International Journal of Reliability, Risk and Safety: Theory and Application

International Journal of Reliability, Risk and Safety: Theory and Application

Enhancing Safety and Reliability Policies in Gas Pressure Reduction Stations: A Critical Systems Heuristics Approach

Document Type : Original Research Article

Authors
1 Associate Professor, College of Farabi, University of Tehran, Iran
2 PhD Candidate of Business Policy Making at SR.C. (Islamic Azad University, Science and Research Branch)
10.22034/ijrrs.2025.567849.1234
Abstract
Gas Pressure Reduction Stations (GPRS) play a critical role in natural gas transmission and distribution systems by ensuring safe and reliable pressure regulation at the interface between high-pressure pipelines and downstream networks. Failures in these stations can lead to supply disruptions, equipment damage, safety hazards, and broader societal and environmental impacts. While existing research predominantly addresses GPRS safety and reliability through technical and quantitative approaches, the underlying policy assumptions, boundary judgments, and stakeholder considerations often remain implicit. This study applies Critical Systems Heuristics (CSH) to systematically analyze safety and reliability policies in GPRS as socio-technical systems. The research adopts a qualitative design combining a systematic literature review with semi-structured interviews conducted with experts from operational, maintenance, safety, and regulatory domains. The twelve CSH boundary questions are used within an “is/ought” framework to contrast current policy framings with expert-informed normative expectations. The analysis reveals that prevailing GPRS safety and reliability policies are largely characterized by instrumental purposes focused on operational continuity and regulatory compliance, organization-centered beneficiary definitions, reliance on lagging and compliance-based performance indicators, centralized decision-making structures, and limited mechanisms for learning, challenge, and stakeholder representation.
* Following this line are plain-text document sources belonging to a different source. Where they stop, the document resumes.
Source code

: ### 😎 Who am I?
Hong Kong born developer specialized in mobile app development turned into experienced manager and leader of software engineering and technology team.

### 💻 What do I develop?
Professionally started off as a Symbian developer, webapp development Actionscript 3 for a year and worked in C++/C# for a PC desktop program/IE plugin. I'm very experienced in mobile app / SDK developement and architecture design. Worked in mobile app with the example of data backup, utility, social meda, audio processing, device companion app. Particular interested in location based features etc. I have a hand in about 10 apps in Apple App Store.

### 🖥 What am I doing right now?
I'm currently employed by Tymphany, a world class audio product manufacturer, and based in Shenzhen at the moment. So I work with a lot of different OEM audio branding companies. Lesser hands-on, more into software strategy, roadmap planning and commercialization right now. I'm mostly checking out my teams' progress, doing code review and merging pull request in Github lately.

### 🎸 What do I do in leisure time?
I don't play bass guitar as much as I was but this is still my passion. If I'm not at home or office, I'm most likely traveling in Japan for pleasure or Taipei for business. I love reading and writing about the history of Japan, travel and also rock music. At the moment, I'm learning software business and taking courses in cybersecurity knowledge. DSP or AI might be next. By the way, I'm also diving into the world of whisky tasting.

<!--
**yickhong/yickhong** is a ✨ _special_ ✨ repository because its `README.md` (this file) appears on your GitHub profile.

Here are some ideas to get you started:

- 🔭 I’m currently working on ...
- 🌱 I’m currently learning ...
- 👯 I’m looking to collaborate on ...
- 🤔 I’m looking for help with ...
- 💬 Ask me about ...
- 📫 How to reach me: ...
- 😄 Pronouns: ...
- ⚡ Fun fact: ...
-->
In contrast, experts emphasized that effective safety governance should explicitly prioritize system resilience, public and environmental protection, prevention and learning, transparent governance of trade-offs, and inclusive decision-making. Based on these findings, the study proposes a CSH-informed conceptual framework that synthesizes key boundary gaps and identifies policy enhancement directions aimed at strengthening adaptive capacity and social legitimacy. The results highlight the value of integrating CSH with conventional technical approaches to improve safety and reliability governance in complex and uncertain GPRS contexts.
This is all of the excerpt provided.